Butler B'ynote'

No. 28, 33
- Position: Running back

Personal information
- Born: September 29, 1972 (age 53) St. Louis, Missouri, U.S.
- Listed height: 5 ft 9 in (1.75 m)
- Listed weight: 190 lb (86 kg)

Career information
- High school: Vashon (St. Louis)
- College: Ohio State
- NFL draft: 1994: 7th round, 212th overall pick

Career history
- Denver Broncos (1994); Carolina Panthers (1995); Barcelona Dragons (1997); New England Patriots (1997)*; Oakland Raiders (1998)*; Orlando Predators (2000); New York/New Jersey Hitmen (2001); Colorado Crush (2003);
- * Offseason and/or practice squad member only

Awards and highlights
- World Bowl champion (1997); Arena Bowl champion (2000);

Career NFL statistics
- Games played: 16
- Games started: 0
- Kick returns: 42
- Return yards: 880
- Touchdowns: 0
- Stats at Pro Football Reference
- Stats at ArenaFan.com

= Butler B'ynote' =

American football player (born 1972)

Butler B'ynote' (born September 29, 1972) is an American former professional football player who was a running back in the National Football League (NFL).
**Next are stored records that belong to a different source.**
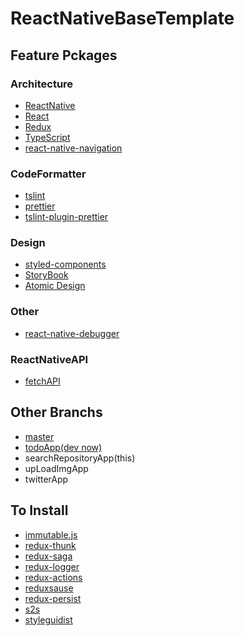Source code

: # ReactNativeBaseTemplate

## Feature Pckages

### Architecture

- [ReactNative](https://github.com/facebook/react-native)
- [React](https://github.com/facebook/react/)
- [Redux](https://github.com/reduxjs/redux)
- [TypeScript](https://github.com/Microsoft/TypeScript)
- [react-native-navigation](https://github.com/wix/react-native-navigation)


### CodeFormatter

- [tslint](https://github.com/palantir/tslint)
- [prettier](https://github.com/prettier/prettier)
- [tslint-plugin-prettier](https://github.com/ikatyang/tslint-plugin-prettier)


### Design

- [styled-components](https://github.com/storybooks/storybook)
- [StoryBook](https://github.com/storybooks/storybook)
- [Atomic Design](http://atomicdesign.bradfrost.com/)


### Other

- [react-native-debugger](https://github.com/jhen0409/react-native-debugger)


### ReactNativeAPI

- [fetchAPI](https://facebook.github.io/react-native/docs/network.html)


## Other Branchs

- [master](https://github.com/mrsekut/react-native-base-templates/tree/master)
- [todoApp(dev now)](https://github.com/clomaru/react-native-base-templates/tree/todoApp)
- searchRepositoryApp(this)
- upLoadImgApp
- twitterApp


## To Install

- [immutable.js](https://github.com/facebook/immutable-js)
- [redux-thunk](https://github.com/reduxjs/redux-thunk)
- [redux-saga](https://github.com/redux-saga/redux-saga/)
- [redux-logger](https://github.com/evgenyrodionov/redux-logger)
- [redux-actions](https://github.com/redux-utilities/redux-actions)
- [reduxsause](https://github.com/infinitered/reduxsauce)
- [redux-persist](https://github.com/rt2zz/redux-persist)
- [s2s](https://github.com/akameco/s2s)
- [styleguidist](https://github.com/styleguidist/react-styleguidist)
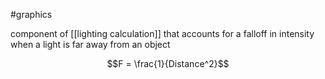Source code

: 
#graphics

component of [[lighting calculation]] that accounts for a falloff in intensity when a light is far away from an object

$$F = \frac{1}{Distance^2}$$
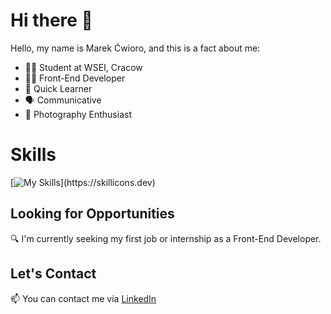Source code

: # Hi there 👋

Hello, my name is Marek Ćwioro, and this is a fact about me:

- 👨‍🎓 Student at WSEI, Cracow             
- 👨‍💻 Front-End Developer
- 🌱 Quick Learner 
- 🗣️ Communicative
- 📸 Photography Enthusiast

# Skills
[![My Skills](https://skillicons.dev/icons?i=js,html,css,figma,cs,git,github,)](https://skillicons.dev)

## Looking for Opportunities
🔍 I'm currently seeking my first job or internship as a Front-End Developer.

## Let's Contact
📫 You can contact me via [LinkedIn](https://www.linkedin.com/in/marek-%C4%87wioro-3a26b822b/)
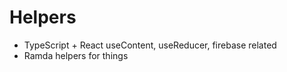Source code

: # Helpers

- TypeScript + React useContent, useReducer, firebase related
- Ramda helpers for things
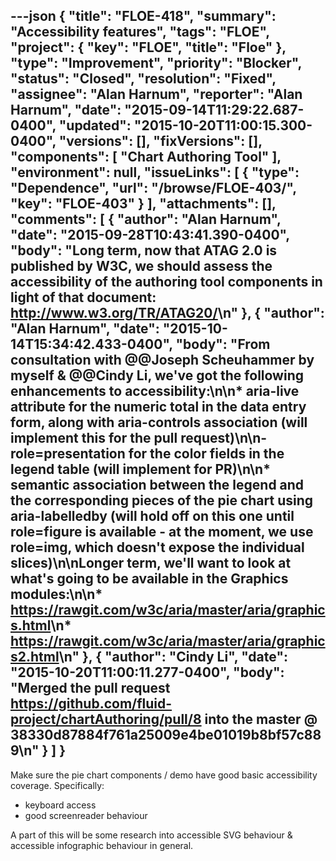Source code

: ---json
{
  "title": "FLOE-418",
  "summary": "Accessibility features",
  "tags": "FLOE",
  "project": {
    "key": "FLOE",
    "title": "Floe"
  },
  "type": "Improvement",
  "priority": "Blocker",
  "status": "Closed",
  "resolution": "Fixed",
  "assignee": "Alan Harnum",
  "reporter": "Alan Harnum",
  "date": "2015-09-14T11:29:22.687-0400",
  "updated": "2015-10-20T11:00:15.300-0400",
  "versions": [],
  "fixVersions": [],
  "components": [
    "Chart Authoring Tool"
  ],
  "environment": null,
  "issueLinks": [
    {
      "type": "Dependence",
      "url": "/browse/FLOE-403/",
      "key": "FLOE-403"
    }
  ],
  "attachments": [],
  "comments": [
    {
      "author": "Alan Harnum",
      "date": "2015-09-28T10:43:41.390-0400",
      "body": "Long term, now that ATAG 2.0 is published by W3C, we should assess the accessibility of the authoring tool components in light of that document: <http://www.w3.org/TR/ATAG20/>\n"
    },
    {
      "author": "Alan Harnum",
      "date": "2015-10-14T15:34:42.433-0400",
      "body": "From consultation with @@Joseph Scheuhammer by myself & @@Cindy Li, we've got the following enhancements to accessibility:\n\n* aria-live attribute for the numeric total in the data entry form, along with aria-controls association (will implement this for the pull request)\n\n- role=presentation for the color fields in the legend table (will implement for PR)\n\n* semantic association between the legend and the corresponding pieces of the pie chart using aria-labelledby (will hold off on this one until role=figure is available - at the moment, we use role=img, which doesn't expose the individual slices)\n\nLonger term, we'll want to look at what's going to be available in the Graphics modules:\n\n* <https://rawgit.com/w3c/aria/master/aria/graphics.html>\n* <https://rawgit.com/w3c/aria/master/aria/graphics2.html>\n"
    },
    {
      "author": "Cindy Li",
      "date": "2015-10-20T11:00:11.277-0400",
      "body": "Merged the pull request <https://github.com/fluid-project/chartAuthoring/pull/8> into the master @ 38330d87884f761a25009e4be01019b8bf57c889\n"
    }
  ]
}
---
Make sure the pie chart components / demo have good basic accessibility coverage. Specifically:

* keyboard access
* good screenreader behaviour

A part of this will be some research into accessible SVG behaviour & accessible infographic behaviour in general.

        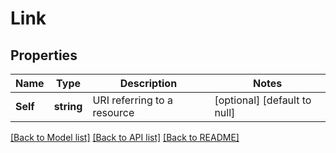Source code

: # Link

## Properties
Name | Type | Description | Notes
------------ | ------------- | ------------- | -------------
**Self** | **string** | URI referring to a resource | [optional] [default to null]

[[Back to Model list]](../README.md#documentation-for-models) [[Back to API list]](../README.md#documentation-for-api-endpoints) [[Back to README]](../README.md)


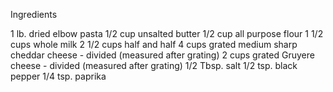 Ingredients

1 lb. dried elbow pasta
1/2 cup unsalted butter
1/2 cup all purpose flour
1 1/2 cups whole milk
2 1/2 cups half and half
4 cups grated medium sharp cheddar cheese - divided (measured after grating)
2 cups grated Gruyere cheese - divided (measured after grating)
1/2 Tbsp. salt
1/2 tsp. black pepper
1/4 tsp. paprika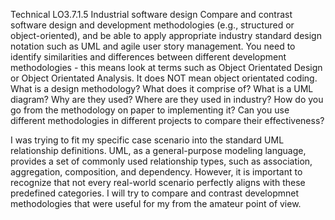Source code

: Technical
LO3.7.1.5
Industrial software design
Compare and contrast software design and development methodologies (e.g., structured or object-oriented), and be able to apply appropriate industry standard design notation such as UML and agile user story management.
You need to identify similarities and differences between different development methodologies - this means look at terms such as Object Orientated Design or Object Orientated Analysis.  It does NOT mean object orientated coding.  What is a design methodology?  What does it comprise of?  What is a UML diagram?  Why are they used?  Where are they used in industry?  How do you go from the methodology on paper to implementing it?  Can you use different methodologies in different projects to compare their effectiveness?

I was trying to fit my specific case scenario into the standard UML relationship definitions. UML, as a general-purpose modeling language, provides a set of commonly used relationship types, such as association, aggregation, composition, and dependency. However, it is important to recognize that not every real-world scenario perfectly aligns with these predefined categories.
I will try to compare and contrast developmnet methodologies that were useful for my from the amateur point of view.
He played college football for the Ohio State Buckeyes, and professionally for the Denver Broncos, Carolina Panthers, Barcelona Dragons, Orlando Predators, New York/New Jersey Hitmen and Colorado Crush. He was selected in the seventh round of the 1994 NFL draft by the Broncos. He ran on Ohio State's 4 × 400 metres relay team that set an NCAA record. During his playing career, he went by the spelling By'not'e because Ohio State misspelled it and he never corrected it.
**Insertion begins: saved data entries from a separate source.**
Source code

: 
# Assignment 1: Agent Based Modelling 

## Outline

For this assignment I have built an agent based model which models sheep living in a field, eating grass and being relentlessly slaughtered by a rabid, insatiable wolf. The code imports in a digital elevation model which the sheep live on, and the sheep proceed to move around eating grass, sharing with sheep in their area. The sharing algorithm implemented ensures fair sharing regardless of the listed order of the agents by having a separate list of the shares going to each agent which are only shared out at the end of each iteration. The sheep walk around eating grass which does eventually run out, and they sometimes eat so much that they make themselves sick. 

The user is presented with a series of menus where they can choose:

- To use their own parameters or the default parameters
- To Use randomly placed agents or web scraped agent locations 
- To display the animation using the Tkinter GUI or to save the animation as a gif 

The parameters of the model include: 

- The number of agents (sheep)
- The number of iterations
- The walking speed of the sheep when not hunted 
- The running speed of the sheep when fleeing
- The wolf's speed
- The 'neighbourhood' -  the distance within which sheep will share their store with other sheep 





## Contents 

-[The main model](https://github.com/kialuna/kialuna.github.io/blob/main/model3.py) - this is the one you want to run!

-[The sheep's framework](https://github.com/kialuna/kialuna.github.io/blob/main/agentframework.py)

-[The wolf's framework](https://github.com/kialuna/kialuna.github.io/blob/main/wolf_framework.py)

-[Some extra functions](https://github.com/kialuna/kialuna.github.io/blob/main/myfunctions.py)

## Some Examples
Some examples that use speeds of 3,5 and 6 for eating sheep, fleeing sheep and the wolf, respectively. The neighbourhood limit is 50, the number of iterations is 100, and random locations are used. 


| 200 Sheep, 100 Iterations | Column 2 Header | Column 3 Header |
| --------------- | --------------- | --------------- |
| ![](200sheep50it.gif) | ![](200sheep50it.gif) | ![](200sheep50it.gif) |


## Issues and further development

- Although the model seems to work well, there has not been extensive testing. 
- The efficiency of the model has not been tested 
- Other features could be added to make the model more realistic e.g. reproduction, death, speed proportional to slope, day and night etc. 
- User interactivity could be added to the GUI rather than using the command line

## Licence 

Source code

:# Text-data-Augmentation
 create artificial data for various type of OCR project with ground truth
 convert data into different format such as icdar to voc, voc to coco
B'ynote' worked at Madison Christian School in Groveport, Ohio as a computer teacher. He also served as on-air talent for the Big Ten Network football broadcasts in 2007. B'ynote' coached track at Centennial High School. B'ynote' first became a head football coach in 2012 at Briggs High School (Columbus, Ohio). In two years, Briggs went 2–18. B'ynote' taught and coached track at Sumner High School in St. Louis. B'ynote' also served as head football coach at his alma mater, Vashon High School from 2017 to 2018, compiling a 5–16 record. B'ynote' was replaced by another Vashon alum, Will Franklin. B'ynote' is an ordained reverend in the African Methodist Episcopal Zion Church and started a ministry, Nu Nazion.

B'ynote' is currently the head coach for Westminster Christian Academy (Missouri) in Town & Country, Missouri.